Starting with the line that mentions "- winner = getAuctionWinner(id)", repeat each line verbatim until the entries end, both ends included.

==============================

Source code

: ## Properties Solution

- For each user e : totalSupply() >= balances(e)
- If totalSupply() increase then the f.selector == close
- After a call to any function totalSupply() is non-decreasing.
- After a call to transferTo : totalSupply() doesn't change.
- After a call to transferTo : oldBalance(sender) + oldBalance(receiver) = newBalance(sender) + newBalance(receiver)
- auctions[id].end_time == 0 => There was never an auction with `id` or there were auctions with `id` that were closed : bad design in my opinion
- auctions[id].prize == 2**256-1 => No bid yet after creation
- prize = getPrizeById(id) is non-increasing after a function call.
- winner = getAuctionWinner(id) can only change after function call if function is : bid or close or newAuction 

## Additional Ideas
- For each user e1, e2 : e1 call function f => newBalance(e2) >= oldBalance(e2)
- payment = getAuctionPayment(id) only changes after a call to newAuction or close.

==============================

* _OUTPUT_
- winner = getAuctionWinner(id) can only change after function call if function is : bid or close or newAuction 

## Additional Ideas
- For each user e1, e2 : e1 call function f => newBalance(e2) >= oldBalance(e2)
- payment = getAuctionPayment(id) only changes after a call to newAuction or close.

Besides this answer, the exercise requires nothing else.